Our latest video production showreel:
Movement & Continuity
For a video and photography company the end goal of any project is typically the same – to capture an entire story. However – as a good video and photography company like Pocket Creatives knows, the big difference comes in the amount of time you get to tell that story.
The cool thing with video is that you can link all of these sections together and tell a little story about where we are, what the subject is doing and how they feel about it. With photos, you only have select snapshots to work with. If the brief allows for it you can link them together by putting them in the right order, but making decisions on which moments you keep becomes crucial to whether or not you tell your story effectively. As a video and photography company like ourselves know all to well, that challenge only increases when you’re asked to tell an entire story in only one image…
Shooting More Than You Need
We’re sure that for many a video and photography company this comes as a habit, but, always shoot more material than you expect to actually use. If your end product is going to be a 30-second video, you’re probably going to need three, four, maybe even five minutes of footage overall to get the 30-seconds of top-quality material that will make it into the end product. Likewise if you need a certain number of photos to fulfil a final project, a good video and photography company will take a good number more than that, and expect their ‘keepers’ to be in the minority rather than the majority.
So, when it comes to choosing between taking on a project yourself or hiring a video and photography company like Pocket Creatives, ask yourself ‘do I have the time and motivation needed to take all of the images or footage that I need, then sift through and discard seventy percent of it?’. If the answer is no, pick up the phone and let us help you!
Another thing to consider is this – If you’re doing a movement with any sort of camera, practice the movement and shoot it two or three times to ensure that you can get exactly what you want in terms of results, and to give yourself some alternate takes in case something doesn’t look as good as you’d hoped once it makes it to post-production.
Frame Rate & Shutter Speed
One of the things that makes us able to operate as both a video and photography company is that no matter which discipline we’re working in, a lot of the rules of photography – such as tone, basic composition, or depth of field – stay the same. However, there are some differences, and probably the biggest one is shutter speed. While getting the shutter speed right is crucial for photography, and especially photography involving movement, it’s not something that you really need to be focusing on as a videographer. This is because essentially, your shutter speed is dictated to you by your frame rate.

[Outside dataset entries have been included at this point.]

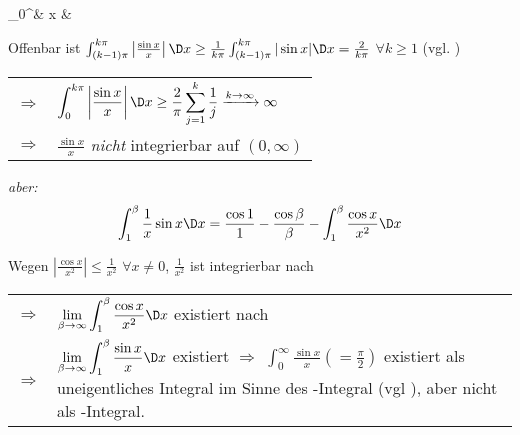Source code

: \begin{example}
	{\zeroAmsmathAlignVSpaces\begin{flalign*}
	\int_0^\infty & \D x &
	\end{flalign*}}
	
	Offenbar ist $\int_{(k - 1)\pi}^{k\pi} \left\vert \frac{\sin x}{x} \right\vert \D x \ge \frac{1}{k\pi} \int_{(k - 1)\pi}^{k\pi} \vert \sin x \vert \D x = \frac{2}{k\pi}$ $\forall k\ge 1$ (vgl. ) \\
	\begin{tabularx}{\linewidth}{r@{\ \ }X}
	$\Rightarrow$ & $\displaystyle\int_0^{k\pi} \left\vert \frac{\sin x}{x}\right\vert \D x \ge \frac{2}{\pi} \sum_{j=1}^k \frac{1}{j} \xrightarrow{k\to\infty} \infty$ \\
	$\Rightarrow$ & $\frac{\sin x}{x}$ \emph{nicht} integrierbar auf $(0,\infty)$
	\end{tabularx}
	
	\emph{aber:}\begin{align*}\int_1^\beta \frac{1}{x} \sin x \D x = \frac{\cos 1}{1} - \frac{\cos \beta}{\beta} - \int_1^\beta \frac{\cos x}{x^2} \D x
	\end{align*}
	
	Wegen $\left\vert\frac{\cos x}{x^2}\right\vert\le\frac{1}{x^2}$ $\forall x\neq 0$, $\frac{1}{x^2}$ ist integrierbar nach  \\
	\begin{tabularx}{\linewidth}{r@{\ \ }X}
	$\Rightarrow$ & $\displaystyle\lim\limits_{\beta\to\infty} \int_1^\beta \frac{\cos x}{x^2} \D x$ existiert nach \propref{integral_funktion_majorantenkriterium} \\
	$\Rightarrow$ & $\displaystyle \lim\limits_{\beta\to\infty} \int_1^\beta \frac{\sin x}{x}\D x$ existiert $\Rightarrow$ $\int_0^\infty \frac{\sin x}{x} \left( = \frac{\pi}{2}\right)$ existiert als uneigentliches Integral im Sinne des \person{Riemann}-Integral (vgl \propref{integral_r_uneigentlich_bemerkung}), aber nicht als \lebesque-Integral.
	\end{tabularx}
\end{example}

Thankfully there is a really handy rule of thumb to connect the two, and that is that you want your shutter speed to be roughly double your frame rate. With that rule in mind then, why do you need the help of a video and photography company to produce good results? Because our photography and videography knowledge lets us know what effects different frame rates and shutter speeds will have on a finished product, and we know how to adjust our settings and approach if we don’t get the result we want first time.
Just like with frame rates and shutter speeds, this video and photography company knows that there are some differences that need to be taken into account when setting up lighting for still photography, versus when you’re setting up lighting for video. We tend to use Nikon flashes for photography and Aputure and Rotolight for video.
The important thing though is that while some of the equipment may be different, the principles of a good lighting setup can remain pretty much the same. Like with composition, ‘the basics’ of lighting apply to both videography and photography – while more advanced skills that are learnt on either videography or photography projects can also be taken away and applied to the other discipline when needed. That knowledge of proper lighting, and how and when advanced techniques might be useful, is something that can make a world of difference to your project – and it’s something that people turn to a specialist video and photography company such as ourselves to produce.